● **Try it**
Among the records below, find the lines with the word "cachorro" and copy them.

● **Data for this task**
══════

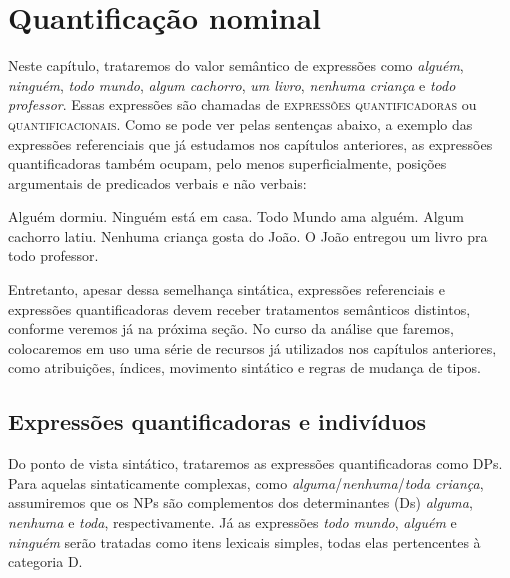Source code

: 
\chapter{Quantificação nominal}

Neste capítulo, trataremos do valor semântico de expressões como
\textit{alguém}, \textit{ninguém}, \textit{todo mundo}, \textit{algum cachorro}, \textit{um livro},
\textit{nenhuma criança} e \textit{todo professor}. Essas expressões são
chamadas de \textsc{expressões quantificadoras} ou
\textsc{quantificacionais}. Como se pode ver pelas sentenças
abaixo, a exemplo das expressões referenciais que já estudamos nos
capítulos anteriores, as expressões quantificadoras também ocupam,
pelo menos superficialmente, posições argumentais de predicados
verbais e não verbais:


\begin{exe}
    \ex\label{conw}
    \begin{xlist}
        \ex  Alguém dormiu.\label{conwa}
        \ex  Ninguém está em casa.\label{conwz}
        \ex  Todo Mundo ama alguém.\label{conwc}
        \ex  Algum cachorro latiu.\label{conwd}
        \ex  Nenhuma criança gosta do João.\label{conwe}
        \ex  O João entregou um livro pra todo professor.\label{conwf}
    \end{xlist}
\end{exe}

\n  Entretanto, apesar dessa semelhança sintática, expressões
referenciais e expressões quantificadoras devem receber
tratamentos semânticos distintos, conforme veremos já na próxima
seção. No curso da análise que faremos, colocaremos em uso uma
série de recursos já utilizados nos capítulos anteriores, como
atribuições, índices, movimento sintático e regras de mudança
de tipos.

\section{Expressões quantificadoras e indivíduos}

Do ponto de vista sintático, trataremos as expressões
quantificadoras como DPs. Para aquelas sintaticamente complexas,
como \textit{alguma}/\textit{nenhuma}/\textit{toda criança}, assumiremos que os NPs são
complementos dos determinantes (Ds) \textit{alguma}, \textit{nenhuma} e \textit{toda},
respectivamente. Já as expressões \textit{todo mundo}, \textit{alguém} e
\textit{ninguém} serão tratadas como itens lexicais simples, todas elas
pertencentes à categoria D. \\

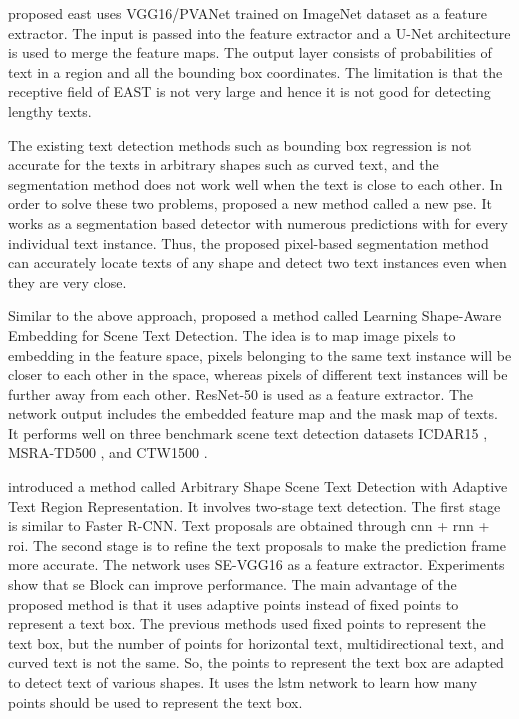 	\cite{zhou2017east} proposed \gls{east} uses VGG16/PVANet trained on ImageNet dataset as a feature extractor. The input is passed into the feature extractor and a U-Net architecture is used to merge the feature maps. The output layer consists of probabilities of text in a region and all the bounding box coordinates. The limitation is that the receptive field of EAST is not very large and hence it is not good for detecting lengthy texts.
\newline
	
	The existing text detection methods such as bounding box regression is not accurate for the texts in arbitrary shapes such as curved text, and the segmentation method does not work well when the text is close to each other. In order to solve these two problems, \cite{wang2019shape} proposed a new method called a new \gls{pse}. It works as a segmentation based detector with numerous predictions with for every individual text instance. Thus, the proposed pixel-based segmentation method can accurately locate texts of any shape and detect two text instances even when they are very close. 
\newline
	
	Similar to the above approach, \cite{tian2019learning} proposed a method called Learning Shape-Aware Embedding for Scene Text Detection. The idea is to map image pixels to embedding in the feature space, pixels belonging to the same text instance will be closer to each other in the space, whereas pixels of different text instances will be further away from each other. ResNet-50 is used as a feature extractor. The network output includes the embedded feature map and the mask map of texts. It performs well on three benchmark scene text detection datasets ICDAR15 \citep{icdar}, MSRA-TD500 \citep{msra}, and CTW1500 \citep{yuan2019ctw}.
\newline
	
	\cite{wang2019arbitrary} introduced a method called Arbitrary Shape Scene Text Detection with Adaptive Text Region Representation. It involves two-stage text detection. The first stage is similar to Faster R-CNN. Text proposals are obtained through \gls{cnn} + \gls{rnn} + \gls{roi}. The second stage is to refine the text proposals to make the prediction frame more accurate. The network uses SE-VGG16 as a feature extractor. Experiments show that \gls{se} Block can improve performance. The main advantage of the proposed method is that it uses adaptive points instead of fixed points to represent a text box. The previous methods used fixed points to represent the text box, but the number of points for horizontal text, multidirectional text, and curved text is not the same. So, the points to represent the text box are adapted to detect text of various shapes. It uses the \gls{lstm} network to learn how many points should be used to represent the text box.
\newline
	
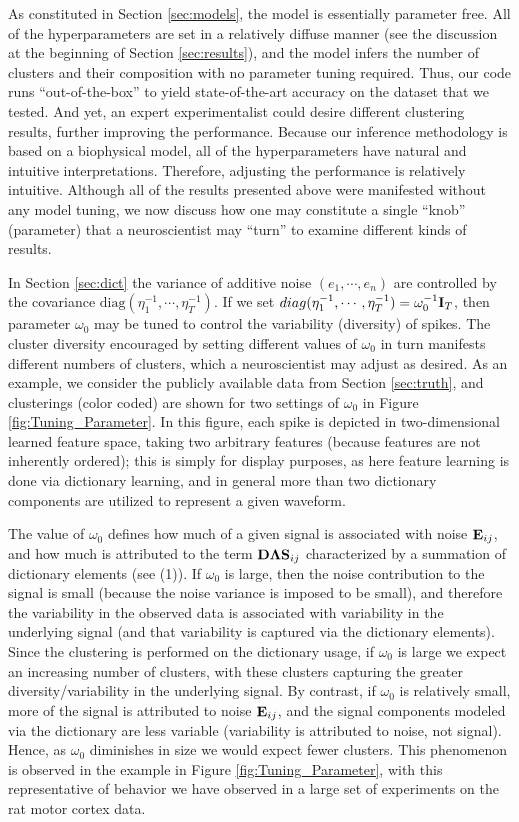 \documentclass[journal]{IEEEtran}
\begin{document}
As constituted in Section \ref{sec:models}, the model is essentially parameter free. All of the hyperparameters are set in a relatively diffuse manner (see the discussion at the beginning of Section \ref{sec:results}), and the model infers the number of clusters and their composition with no parameter tuning required. Thus, our code runs ``out-of-the-box'' to yield state-of-the-art accuracy on the dataset that we tested.  And yet, an expert experimentalist could desire different clustering results, further improving the performance.  Because our inference methodology is based on a biophysical model, all of the hyperparameters have natural and intuitive interpretations.  Therefore, adjusting the performance is relatively intuitive.  
Although all of the results presented above were manifested without any model tuning, we now discuss how one may constitute a single ``knob'' (parameter) that a neuroscientist may ``turn'' to examine different kinds of results.


In Section \ref{sec:dict} the variance of additive noise $(e_1,\cdots, e_n)$ are controlled by the covariance $\mbox{diag}(\eta_1^{-1},\cdots, \eta_T^{-1})$. If we set $\relax{diag}(\eta_1^{-1},\cdots, \eta_T^{-1})=\omega_0^{-1}{\mathbf I}_T$, then parameter $\omega_0$ may be tuned to control the variability (diversity) of spikes. The cluster diversity encouraged by setting different values of $\omega_0$ in turn manifests different numbers of clusters, which a neuroscientist may adjust as desired. As an example, we consider the publicly available data from Section \ref{sec:truth}, and clusterings (color coded) are shown for two settings of $\omega_0$ {in } Figure \ref{fig:Tuning_Parameter}. In this figure{,} each spike is depicted in two-dimensional {learned feature} space, taking {two arbitrary features (because features are not inherently ordered)}; this is simply for display purposes, as here feature learning is done via dictionary learning, and in general more than two dictionary components are utilized to represent a given waveform.

The value of $\omega_0$ defines how much of a given signal is associated with noise ${\mathbf E}_{ij}$, and how much is attributed to the term ${\mathbf D}\boldsymbol{\Lambda}{\mathbf S}_{ij}$ characterized by a summation of dictionary elements (see (1)). If $\omega_0$ is large, then the noise contribution to the signal is small (because the noise variance is imposed to be small), and therefore the variability in the observed data is associated with variability in the underlying signal (and that variability is captured via the dictionary elements). Since the clustering is performed on the dictionary usage, if $\omega_0$ is large we expect an increasing number of clusters, with these clusters capturing the greater diversity/variability in the underlying signal. By contrast, if $\omega_0$ is relatively small, more of the signal is attributed to noise ${\mathbf E}_{ij}$, and the signal components modeled via the dictionary are less variable (variability is attributed to noise, not signal). Hence, as $\omega_0$ diminishes in size we would expect fewer clusters. This phenomenon is observed in the example in Figure \ref{fig:Tuning_Parameter}, with this representative of behavior we have observed in a large set of experiments{ on the rat motor cortex data}.
\end{document}
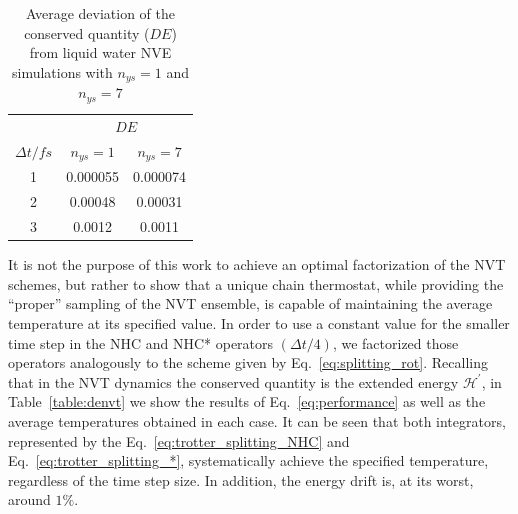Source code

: \documentclass[aip,jcp,reprint,amsmath,amssymb,amsfont]{revtex4-1}
\begin{document}
\begin{table}[h]
\setlength{\tabcolsep}{7pt}
\caption{Average deviation of the conserved quantity ($DE$) from liquid water NVE simulations with $n_{ys}=1$ and $n_{ys}=7$  }
\centering %
\begin{tabular}{| c  c  c |}  
\hline
&  \multicolumn{2}{c|}{ $D E$ }\\
\cline{2-3}
$\Delta t/fs$ &$n_{ys}=1$ &$n_{ys}=7$ \\
\hline %
 1 & 0.000055 & 0.000074\\
 2 & 0.00048 & 0.00031 \\
 3 & 0.0012 & 0.0011\\
 \hline
\end{tabular}
\label{table:nve}
\end{table}

It is not the purpose of this work to achieve an optimal factorization of the NVT schemes, but rather to show that a unique chain thermostat, while providing the ``proper'' sampling of the NVT ensemble, is capable of maintaining the average temperature at its specified value. In order to use a constant value for the smaller time step in the NHC and NHC* operators $(\Delta t/4)$, we factorized those operators analogously to the scheme given by Eq.~\ref{eq:splitting_rot}. Recalling that in the NVT dynamics the conserved quantity is the extended energy $\mathcal{H}^\prime$, in Table~\ref{table:denvt} we show the results of Eq.~\ref{eq:performance} as well as the average temperatures obtained in each case. It can be seen that both integrators, represented by the Eq.~\ref{eq:trotter_splitting_NHC} and Eq.~\ref{eq:trotter_splitting_*}, systematically achieve the specified temperature, regardless of the time step size. In addition, the energy drift is, at its worst, around $1 \%$.
\end{document}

══════

● **Worked solution**
\textit{alguém}, \textit{ninguém}, \textit{todo mundo}, \textit{algum cachorro}, \textit{um livro},
        \ex  Algum cachorro latiu.\label{conwd}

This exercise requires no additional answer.